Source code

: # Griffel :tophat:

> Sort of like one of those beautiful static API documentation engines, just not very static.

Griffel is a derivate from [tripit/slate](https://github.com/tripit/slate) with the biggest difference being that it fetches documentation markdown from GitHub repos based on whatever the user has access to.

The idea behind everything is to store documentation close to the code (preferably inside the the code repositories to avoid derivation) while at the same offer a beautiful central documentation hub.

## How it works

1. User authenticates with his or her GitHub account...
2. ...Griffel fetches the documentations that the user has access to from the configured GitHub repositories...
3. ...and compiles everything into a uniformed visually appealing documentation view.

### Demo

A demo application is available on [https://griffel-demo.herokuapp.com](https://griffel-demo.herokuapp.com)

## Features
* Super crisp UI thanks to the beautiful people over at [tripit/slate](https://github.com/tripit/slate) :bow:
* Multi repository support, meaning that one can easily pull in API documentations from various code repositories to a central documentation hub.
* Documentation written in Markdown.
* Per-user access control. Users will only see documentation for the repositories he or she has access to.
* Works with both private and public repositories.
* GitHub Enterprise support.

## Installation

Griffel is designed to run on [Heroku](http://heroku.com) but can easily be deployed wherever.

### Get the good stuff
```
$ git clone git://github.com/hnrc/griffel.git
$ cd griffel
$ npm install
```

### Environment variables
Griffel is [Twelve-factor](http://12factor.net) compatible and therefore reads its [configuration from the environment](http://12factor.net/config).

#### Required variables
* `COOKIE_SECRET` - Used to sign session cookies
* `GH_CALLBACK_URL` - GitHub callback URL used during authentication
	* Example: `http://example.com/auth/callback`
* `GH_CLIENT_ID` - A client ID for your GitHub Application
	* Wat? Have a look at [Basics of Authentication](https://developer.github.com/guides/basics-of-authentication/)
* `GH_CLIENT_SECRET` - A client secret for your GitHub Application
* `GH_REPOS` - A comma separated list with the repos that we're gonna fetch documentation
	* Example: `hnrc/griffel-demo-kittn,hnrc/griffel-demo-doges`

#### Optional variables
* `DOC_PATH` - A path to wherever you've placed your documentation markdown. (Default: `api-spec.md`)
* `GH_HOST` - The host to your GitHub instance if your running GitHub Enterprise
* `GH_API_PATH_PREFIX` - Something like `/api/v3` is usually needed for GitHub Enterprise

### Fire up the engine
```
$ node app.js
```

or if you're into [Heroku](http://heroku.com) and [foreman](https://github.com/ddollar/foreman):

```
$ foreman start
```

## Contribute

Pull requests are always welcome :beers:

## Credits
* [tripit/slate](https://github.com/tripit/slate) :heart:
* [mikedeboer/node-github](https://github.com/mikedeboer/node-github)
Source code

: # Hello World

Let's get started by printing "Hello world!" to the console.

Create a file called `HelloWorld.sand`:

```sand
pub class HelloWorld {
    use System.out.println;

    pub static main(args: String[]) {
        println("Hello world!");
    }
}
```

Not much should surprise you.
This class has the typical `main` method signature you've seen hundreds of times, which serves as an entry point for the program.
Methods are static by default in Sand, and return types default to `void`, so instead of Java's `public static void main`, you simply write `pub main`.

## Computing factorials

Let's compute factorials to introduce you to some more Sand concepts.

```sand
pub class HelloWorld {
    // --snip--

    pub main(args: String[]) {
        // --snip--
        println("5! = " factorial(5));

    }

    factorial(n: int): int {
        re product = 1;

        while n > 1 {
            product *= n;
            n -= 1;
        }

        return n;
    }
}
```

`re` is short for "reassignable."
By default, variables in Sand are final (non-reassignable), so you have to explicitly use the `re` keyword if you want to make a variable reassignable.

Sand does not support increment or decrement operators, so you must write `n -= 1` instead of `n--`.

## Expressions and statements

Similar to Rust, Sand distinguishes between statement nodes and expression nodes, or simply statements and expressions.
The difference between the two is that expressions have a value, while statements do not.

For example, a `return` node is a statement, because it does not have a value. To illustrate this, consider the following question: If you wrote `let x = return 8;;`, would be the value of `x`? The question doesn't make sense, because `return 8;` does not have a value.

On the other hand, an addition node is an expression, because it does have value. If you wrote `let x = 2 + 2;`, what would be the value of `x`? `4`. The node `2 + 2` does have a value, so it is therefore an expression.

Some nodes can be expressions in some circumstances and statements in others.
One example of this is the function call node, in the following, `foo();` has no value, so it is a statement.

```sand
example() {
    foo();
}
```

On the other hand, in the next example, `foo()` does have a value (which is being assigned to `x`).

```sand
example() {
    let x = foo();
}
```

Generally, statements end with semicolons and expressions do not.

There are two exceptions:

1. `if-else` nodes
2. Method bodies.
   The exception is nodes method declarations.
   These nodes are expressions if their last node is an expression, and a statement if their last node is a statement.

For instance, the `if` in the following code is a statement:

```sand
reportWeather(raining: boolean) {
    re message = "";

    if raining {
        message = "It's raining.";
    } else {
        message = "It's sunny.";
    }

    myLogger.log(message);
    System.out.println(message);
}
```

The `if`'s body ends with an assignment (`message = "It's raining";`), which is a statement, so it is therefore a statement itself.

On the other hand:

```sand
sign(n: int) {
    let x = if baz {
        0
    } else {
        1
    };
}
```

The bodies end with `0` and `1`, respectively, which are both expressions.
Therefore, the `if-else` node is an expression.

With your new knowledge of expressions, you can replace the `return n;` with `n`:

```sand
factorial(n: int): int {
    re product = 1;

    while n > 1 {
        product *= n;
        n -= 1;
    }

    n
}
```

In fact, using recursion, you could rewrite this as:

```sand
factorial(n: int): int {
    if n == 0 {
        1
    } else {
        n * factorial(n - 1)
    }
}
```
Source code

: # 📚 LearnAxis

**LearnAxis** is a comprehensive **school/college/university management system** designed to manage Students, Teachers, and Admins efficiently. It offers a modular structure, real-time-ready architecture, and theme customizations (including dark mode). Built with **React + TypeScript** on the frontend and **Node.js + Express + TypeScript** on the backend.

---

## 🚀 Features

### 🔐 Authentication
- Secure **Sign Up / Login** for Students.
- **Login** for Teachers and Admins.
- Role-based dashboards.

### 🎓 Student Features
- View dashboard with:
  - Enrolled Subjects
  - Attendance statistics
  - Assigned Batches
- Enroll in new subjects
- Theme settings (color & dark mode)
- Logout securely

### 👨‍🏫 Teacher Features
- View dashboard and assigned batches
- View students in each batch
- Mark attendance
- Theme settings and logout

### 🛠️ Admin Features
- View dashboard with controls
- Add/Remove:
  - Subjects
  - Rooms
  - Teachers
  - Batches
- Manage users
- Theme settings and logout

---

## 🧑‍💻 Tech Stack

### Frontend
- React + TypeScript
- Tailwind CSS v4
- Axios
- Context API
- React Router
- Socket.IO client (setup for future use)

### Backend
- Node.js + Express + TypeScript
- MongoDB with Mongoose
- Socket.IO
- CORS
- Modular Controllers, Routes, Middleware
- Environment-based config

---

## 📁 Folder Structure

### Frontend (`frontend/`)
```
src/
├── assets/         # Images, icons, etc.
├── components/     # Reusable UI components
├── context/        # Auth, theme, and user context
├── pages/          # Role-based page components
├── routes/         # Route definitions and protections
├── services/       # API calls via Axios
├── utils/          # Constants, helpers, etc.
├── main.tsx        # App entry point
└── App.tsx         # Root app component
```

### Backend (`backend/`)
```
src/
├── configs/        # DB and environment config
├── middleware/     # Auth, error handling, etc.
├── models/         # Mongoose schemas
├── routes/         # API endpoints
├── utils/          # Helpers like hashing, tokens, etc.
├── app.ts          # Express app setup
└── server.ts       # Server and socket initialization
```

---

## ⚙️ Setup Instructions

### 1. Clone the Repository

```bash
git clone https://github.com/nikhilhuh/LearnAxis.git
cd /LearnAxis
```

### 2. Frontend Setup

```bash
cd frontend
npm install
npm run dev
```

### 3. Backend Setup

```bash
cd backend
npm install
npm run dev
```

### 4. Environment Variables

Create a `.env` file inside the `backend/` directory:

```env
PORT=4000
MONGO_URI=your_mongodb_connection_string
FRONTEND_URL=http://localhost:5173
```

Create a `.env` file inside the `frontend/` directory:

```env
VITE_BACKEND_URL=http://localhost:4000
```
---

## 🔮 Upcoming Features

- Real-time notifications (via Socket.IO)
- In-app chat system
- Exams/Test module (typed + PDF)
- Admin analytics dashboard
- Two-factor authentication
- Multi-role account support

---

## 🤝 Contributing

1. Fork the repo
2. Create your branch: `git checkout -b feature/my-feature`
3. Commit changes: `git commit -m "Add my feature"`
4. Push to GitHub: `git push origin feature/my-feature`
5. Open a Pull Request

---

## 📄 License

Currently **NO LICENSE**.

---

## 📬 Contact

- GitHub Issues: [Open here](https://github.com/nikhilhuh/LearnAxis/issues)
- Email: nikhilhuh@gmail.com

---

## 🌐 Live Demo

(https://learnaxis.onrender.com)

····················

ACTION ITEM: When you come to the line containing "not very static.", give it and stop; before that, repeat each line of the material exactly from the first one.

SOLUTION TO THIS TASK:
Source code

: # Griffel :tophat:

> Sort of like one of those beautiful static API documentation engines, just not very static.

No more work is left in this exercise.